Pinching my eyebrows together, confused, I opened my hand, immediately recognizing the compass her mom gave to her one yearfor Christmas.
Shit. This was vintage and an heirloom. If she didn’t want it back, her family would. I couldn’t keep it.
I flipped it over, studying the piece, and saw the words inscribed on the back. “Happiness is a direction, not a place.”
She was wise, even then. She knew that no matter where I ran, I’d bring my shit with me.
I set the Cubs cap down next to my keys to take to the party tonight. I want her to have it. If I can’t be here, my heart can.
I clean out the sink and wipe down the counters, hearing the doorbell ring. I toss the cloth down and head to the door.
A FedEx driver stands on the porch. “Lucas Morrow?”
I nod. “Yes.”
He hands me a phone with a stylus. “Sign here, please.”
I scribble my name and swap him for the package, closing the door.

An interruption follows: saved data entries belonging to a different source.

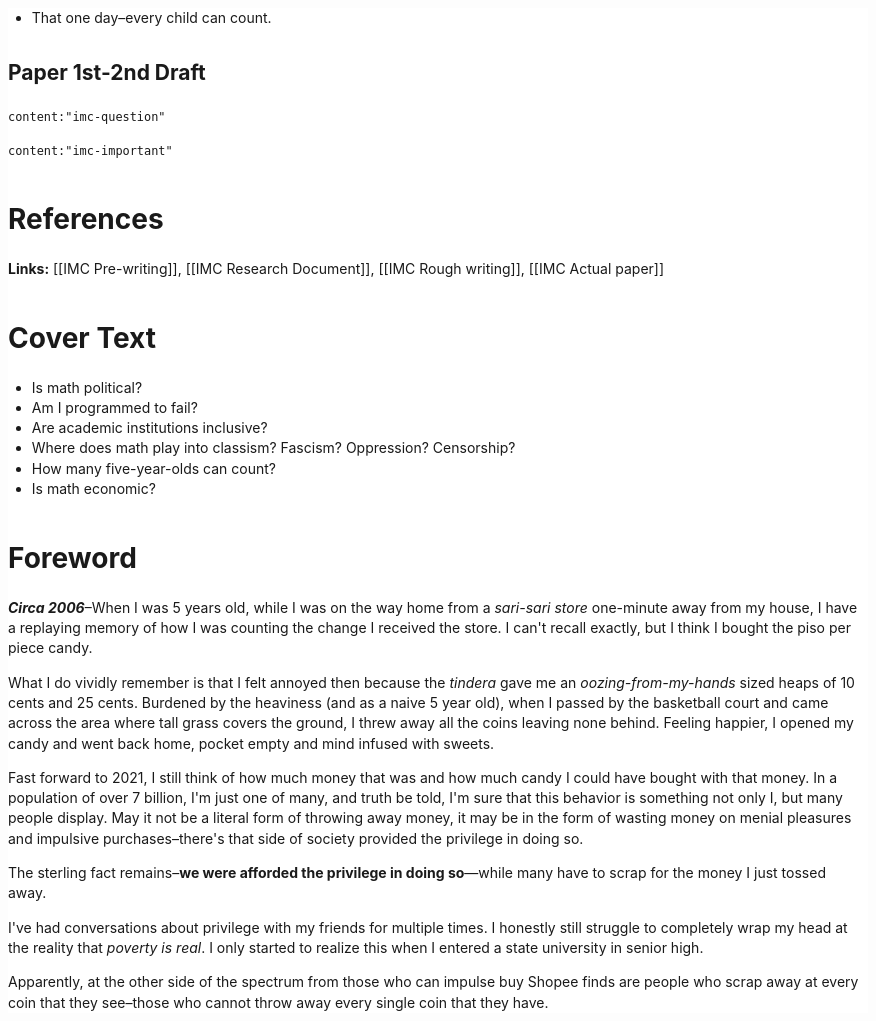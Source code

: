   - That one day–every child can count.

## Paper 1st-2nd Draft
```query
content:"imc-question"
```

```query
content:"imc-important"
```

# References
**Links:** [[IMC Pre-writing]], [[IMC Research Document]], [[IMC Rough writing]], [[IMC Actual paper]]

# Cover Text

- Is math political?
- Am I programmed to fail?
- Are academic institutions inclusive?
- Where does math play into classism? Fascism? Oppression? Censorship?
- How many five-year-olds can count?
- Is math economic?

# Foreword

_**Circa 2006**_–When I was 5 years old, while I was on the way home from a _sari-sari store_ one-minute away from my house, I have a replaying memory of how I was counting the change I received the store. I can't recall exactly, but I think I bought the piso per piece candy.

What I do vividly remember is that I felt annoyed then because the _tindera_ gave me an _oozing-from-my-hands_ sized heaps of 10 cents and 25 cents. Burdened by the heaviness (and as a naive 5 year old), when I passed by the basketball court and came across the area where tall grass covers the ground, I threw away all the coins leaving none behind. Feeling happier, I opened my candy and went back home, pocket empty and mind infused with sweets.

Fast forward to 2021, I still think of how much money that was and how much candy I could have bought with that money. In a population of over 7 billion, I'm just one of many, and truth be told, I'm sure that this behavior is something not only I, but many people display. May it not be a literal form of throwing away money, it may be in the form of wasting money on menial pleasures and impulsive purchases–there's that side of society provided the privilege in doing so.

The sterling fact remains–**we were afforded the privilege in doing so**—while many have to scrap for the money I just tossed away.

I've had conversations about privilege with my friends for multiple times. I honestly still struggle to completely wrap my head at the reality that _poverty is real_. I only started to realize this when I entered a state university in senior high.

Apparently, at the other side of the spectrum from those who can impulse buy Shopee finds are people who scrap away at every coin that they see–those who cannot throw away every single coin that they have.

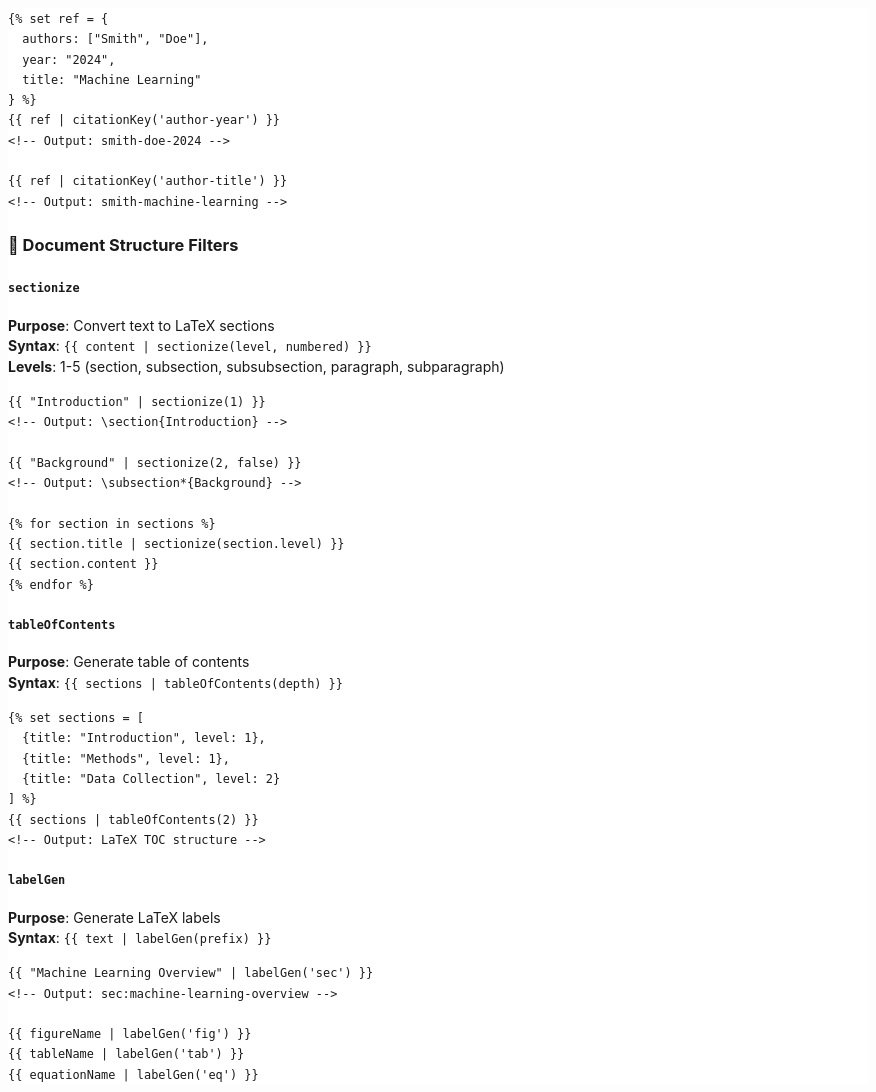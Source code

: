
 ```njk
{% set ref = {
  authors: ["Smith", "Doe"],
  year: "2024",
  title: "Machine Learning"
} %}
{{ ref | citationKey('author-year') }}
<!-- Output: smith-doe-2024 -->

{{ ref | citationKey('author-title') }}
<!-- Output: smith-machine-learning -->
```

### 📄 Document Structure Filters

#### `sectionize`
**Purpose**: Convert text to LaTeX sections  
**Syntax**: `{{ content | sectionize(level, numbered) }}`  
**Levels**: 1-5 (section, subsection, subsubsection, paragraph, subparagraph)

```njk
{{ "Introduction" | sectionize(1) }}
<!-- Output: \section{Introduction} -->

{{ "Background" | sectionize(2, false) }}
<!-- Output: \subsection*{Background} -->

{% for section in sections %}
{{ section.title | sectionize(section.level) }}
{{ section.content }}
{% endfor %}
```

#### `tableOfContents`
**Purpose**: Generate table of contents  
**Syntax**: `{{ sections | tableOfContents(depth) }}`

```njk
{% set sections = [
  {title: "Introduction", level: 1},
  {title: "Methods", level: 1},
  {title: "Data Collection", level: 2}
] %}
{{ sections | tableOfContents(2) }}
<!-- Output: LaTeX TOC structure -->
```

#### `labelGen`
**Purpose**: Generate LaTeX labels  
**Syntax**: `{{ text | labelGen(prefix) }}`

```njk
{{ "Machine Learning Overview" | labelGen('sec') }}
<!-- Output: sec:machine-learning-overview -->

{{ figureName | labelGen('fig') }}
{{ tableName | labelGen('tab') }}
{{ equationName | labelGen('eq') }}
```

I inspect the box, recognizing the Dubai address. I sigh, wondering what emergency I missed that my assistant needed to overnight a package from across the world.

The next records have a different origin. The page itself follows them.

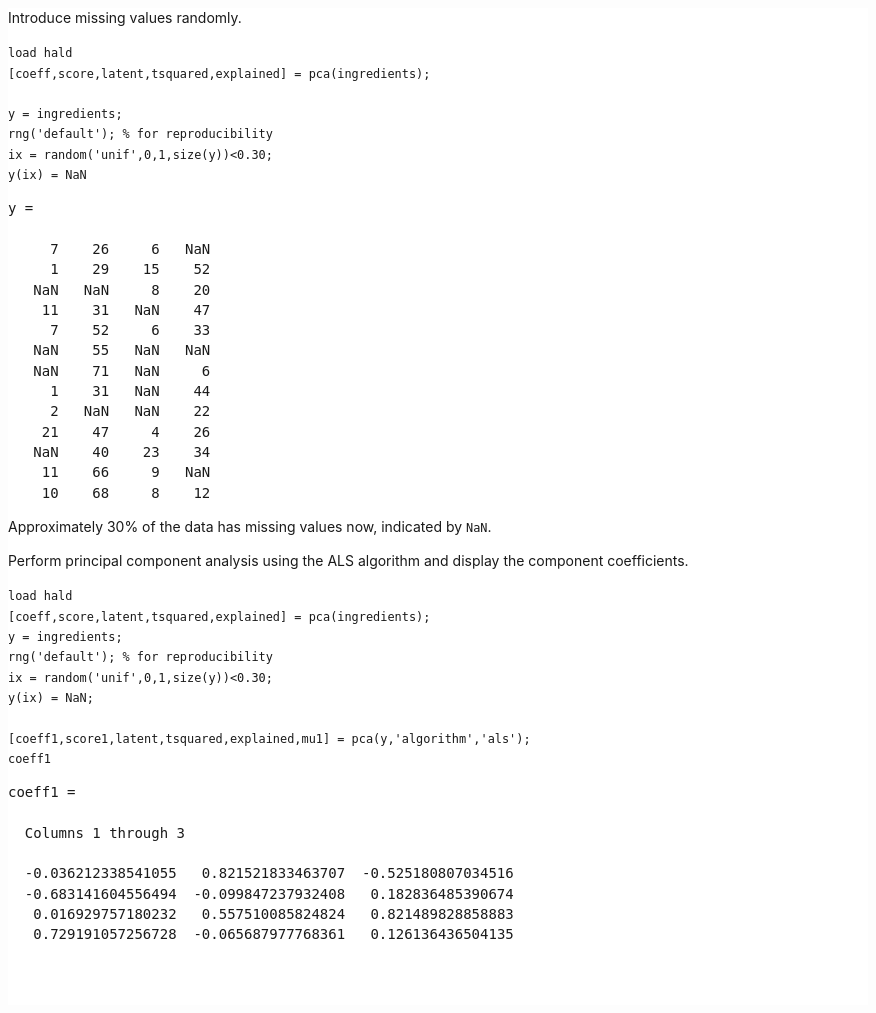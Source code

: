 

Introduce missing values randomly. 

```{matlab}
load hald
[coeff,score,latent,tsquared,explained] = pca(ingredients);

y = ingredients;
rng('default'); % for reproducibility
ix = random('unif',0,1,size(y))<0.30; 
y(ix) = NaN
```
<pre class="code-output">
y =

     7    26     6   NaN
     1    29    15    52
   NaN   NaN     8    20
    11    31   NaN    47
     7    52     6    33
   NaN    55   NaN   NaN
   NaN    71   NaN     6
     1    31   NaN    44
     2   NaN   NaN    22
    21    47     4    26
   NaN    40    23    34
    11    66     9   NaN
    10    68     8    12
</pre>



Approximately 30% of the data has missing values now, indicated by `NaN`. 

Perform principal component analysis using the ALS algorithm and display the component coefficients. 

```{matlab}
load hald
[coeff,score,latent,tsquared,explained] = pca(ingredients);
y = ingredients;
rng('default'); % for reproducibility
ix = random('unif',0,1,size(y))<0.30; 
y(ix) = NaN;

[coeff1,score1,latent,tsquared,explained,mu1] = pca(y,'algorithm','als');
coeff1
```
<pre class="code-output">
coeff1 =

  Columns 1 through 3

  -0.036212338541055   0.821521833463707  -0.525180807034516
  -0.683141604556494  -0.099847237932408   0.182836485390674
   0.016929757180232   0.557510085824824   0.821489828858883
   0.729191057256728  -0.065687977768361   0.126136436504135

But as I peel open the tissue paper, I don’t see a tablet or documents inside. A small white box sits on top of a soft, white twill button-down, and I pick it up, rubbing the fabric between my fingers.
My stomach sinks.What is she up to?
Setting the shirt down, I open the smaller package and take out a bottle of cologne.

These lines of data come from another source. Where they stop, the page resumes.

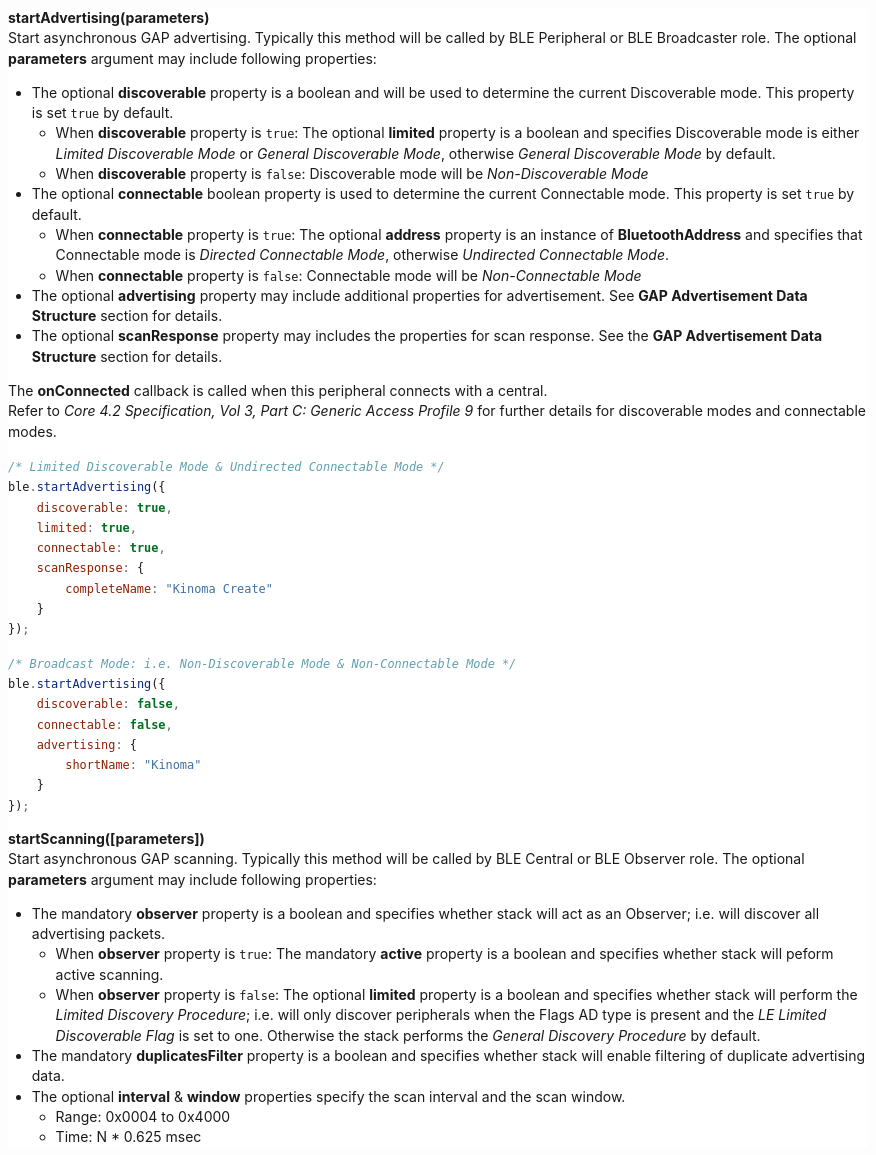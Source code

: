 **startAdvertising(parameters)**  
Start asynchronous GAP advertising. Typically this method will be called by BLE Peripheral or BLE Broadcaster role. The optional **parameters** argument may include following properties:

 * The optional **discoverable** property is a boolean and will be used to determine the current Discoverable mode. This property is set ``true`` by default.
   * When **discoverable** property is ``true``: The optional **limited** property is a boolean and specifies Discoverable mode is either *Limited Discoverable Mode* or *General Discoverable Mode*, otherwise *General Discoverable Mode* by default.
   * When **discoverable** property is ``false``: Discoverable mode will be *Non-Discoverable Mode*
 * The optional **connectable** boolean property is used to determine the current Connectable mode. This property is set ``true`` by default.
   * When **connectable** property is ``true``: The optional **address** property is an instance of **BluetoothAddress** and specifies that Connectable mode is *Directed Connectable Mode*, otherwise *Undirected Connectable Mode*.
   * When **connectable** property is ``false``: Connectable mode will be *Non-Connectable Mode*
 * The optional **advertising** property may include additional properties for advertisement. See **GAP Advertisement Data Structure** section for details.
 * The optional **scanResponse** property may includes the properties for scan response. See the **GAP Advertisement Data Structure** section for details.

The **onConnected** callback is called when this peripheral connects with a central.  
Refer to *Core 4.2 Specification, Vol 3, Part C: Generic Access Profile 9* for further details for discoverable modes and connectable modes.  

```javascript
/* Limited Discoverable Mode & Undirected Connectable Mode */
ble.startAdvertising({
	discoverable: true,
	limited: true,
	connectable: true,
	scanResponse: {
		completeName: "Kinoma Create"
	}
});
```
```javascript
/* Broadcast Mode: i.e. Non-Discoverable Mode & Non-Connectable Mode */
ble.startAdvertising({
	discoverable: false,
	connectable: false,
	advertising: {
		shortName: "Kinoma"
	}
});
```

**startScanning([parameters])**  
Start asynchronous GAP scanning.  Typically this method will be called by BLE Central or BLE Observer role. The optional **parameters** argument may include following properties:

 * The mandatory **observer** property is a boolean and specifies whether stack will act as an Observer; i.e. will discover all advertising packets.
   * When **observer** property is ``true``: The mandatory **active** property is a boolean and specifies whether stack will peform active scanning.
   * When **observer** property is ``false``: The optional **limited** property is a boolean and specifies whether stack will perform the *Limited Discovery Procedure*; i.e. will only discover peripherals when the Flags AD type is present and the *LE Limited Discoverable Flag* is set to one. Otherwise the stack performs the *General Discovery Procedure* by default.
 * The mandatory **duplicatesFilter** property is a boolean and specifies whether stack will enable filtering of duplicate advertising data.
 * The optional **interval** & **window** properties specify the scan interval and the scan window.
   * Range: 0x0004 to 0x4000
   * Time: N * 0.625 msec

I cock an eyebrow as I swipe up a card with my assistant’s writing on it.
Leave three buttons open.
And wear the cologne. It’s lethal. I want to impregnate every man who wears it.
Have fun tonight.
-Isobel
Impregnate. A laugh catches in my throat.
And what does she mean,tonight? To the cookout at Madoc’s? How does she know about…?
But then it occurs to me. My calendar. I’d put it in my phone. I box the shit back up, ready to get it out of the way for the real estate agent and potential buyer.
But…
I do need a clean shirt tonight.
Quickly, I remove it from the box and hang it up in the closet, setting the box on the floor.
Taking my laptop case, I walk to my car at the curb, sweeping the street for that Traverse I’ve seen twice now. I want to see it. I want to know who’s inside and that Madoc and the others are safe if I leave.
The street is nearly empty, though. I climb into my car.
I’ll kill time at the gym, catch up on some emails, and maybe get some lunch before I head back here to shower and see Madoc for the last time.
It would be better to blow it off and leave now.
But I know I’ll go to the party, and I know why, even if I push the thought away before it can take form.